What you have to do
With the pictures left out, output the records below exactly.

Extracted entries
○ ○ ○
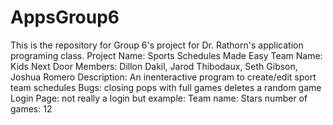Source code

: # AppsGroup6
This is the repository for Group 6's project for Dr. Rathorn's application programing class.
Project Name: Sports Schedules Made Easy
Team Name: Kids Next Door
Members: Dillon Dakil, Jarod Thibodaux, Seth Gibson, Joshua Romero
Description: An inenteractive program to create/edit sport team schedules
Bugs: closing pops with full games deletes a random game
Login Page: not really a login but 
example: Team name:       Stars
         number of games: 12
○ ○ ○
Solution to the problem
Source code

: # AppsGroup6
This is the repository for Group 6's project for Dr. Rathorn's application programing class.
Project Name: Sports Schedules Made Easy
Team Name: Kids Next Door
Members: Dillon Dakil, Jarod Thibodaux, Seth Gibson, Joshua Romero
Description: An inenteractive program to create/edit sport team schedules
Bugs: closing pops with full games deletes a random game
Login Page: not really a login but 
example: Team name:       Stars
         number of games: 12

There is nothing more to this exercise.